The racetrack at Rideau Carleton is a five-eighths mile oval with a track speed rating (Note: The track speed rating compares the speed of horses on a given track with their speed on another track.) of 1:57.4, about average for tracks of the same dimensions. In 2017, the track had 91 live race dates scheduled; every Sunday evening except Christmas Eve plus Thursday evenings from April through October.

Most races at Rideau Carleton were for smaller purses of under $10,000. However, the track did feature several legs of the Ontario Sires Stakes program each August. Until 2012, the track also hosted the Des Smith Classic.

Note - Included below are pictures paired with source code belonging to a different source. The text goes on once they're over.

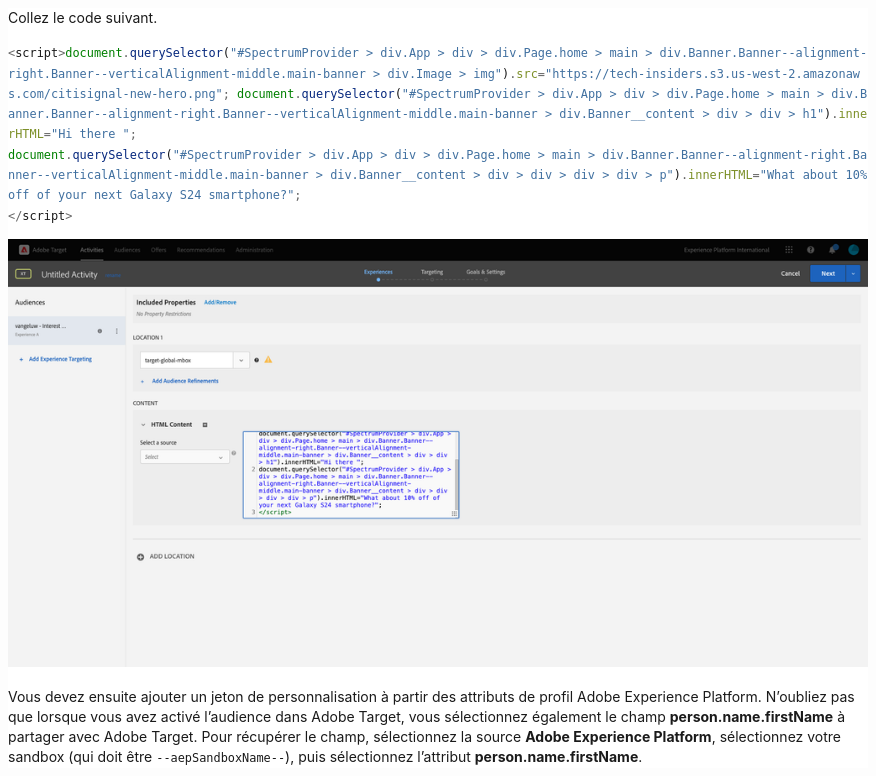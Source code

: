 Collez le code suivant.

```javascript
<script>document.querySelector("#SpectrumProvider > div.App > div > div.Page.home > main > div.Banner.Banner--alignment-right.Banner--verticalAlignment-middle.main-banner > div.Image > img").src="https://tech-insiders.s3.us-west-2.amazonaws.com/citisignal-new-hero.png"; document.querySelector("#SpectrumProvider > div.App > div > div.Page.home > main > div.Banner.Banner--alignment-right.Banner--verticalAlignment-middle.main-banner > div.Banner__content > div > div > h1").innerHTML="Hi there ";
document.querySelector("#SpectrumProvider > div.App > div > div.Page.home > main > div.Banner.Banner--alignment-right.Banner--verticalAlignment-middle.main-banner > div.Banner__content > div > div > div > div > p").innerHTML="What about 10% off of your next Galaxy S24 smartphone?";
</script>
```

![ RTCDP ](./images/atform6.png)

Vous devez ensuite ajouter un jeton de personnalisation à partir des attributs de profil Adobe Experience Platform. N’oubliez pas que lorsque vous avez activé l’audience dans Adobe Target, vous sélectionnez également le champ **person.name.firstName** à partager avec Adobe Target. Pour récupérer le champ, sélectionnez la source **Adobe Experience Platform**, sélectionnez votre sandbox (qui doit être `--aepSandboxName--`), puis sélectionnez l’attribut **person.name.firstName**.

In the 2006 renewal, featuring several of the fastest pacers of the time, Lis Mara set a Canadian record on a 5/8-mile track of 1:49.3. The record was broken in the 2011 renewal by Lis Mara's brother Lisagain, who paced the mile in 1:49.2. Although this is no longer the Canadian record, it is the Rideau Carleton track record.

=== Today ===
In 2000, the venue introduced slot machines, under the authority of the Ontario Lottery and Gaming Corporation (OLG) which were expected to generate annual revenue of $130 million.

The gaming operations at the site are currently run by Hard Rock International, which bought 51 percent of the stock in the facility in September 2017.

The site includes a restaurant and hosts musical performances.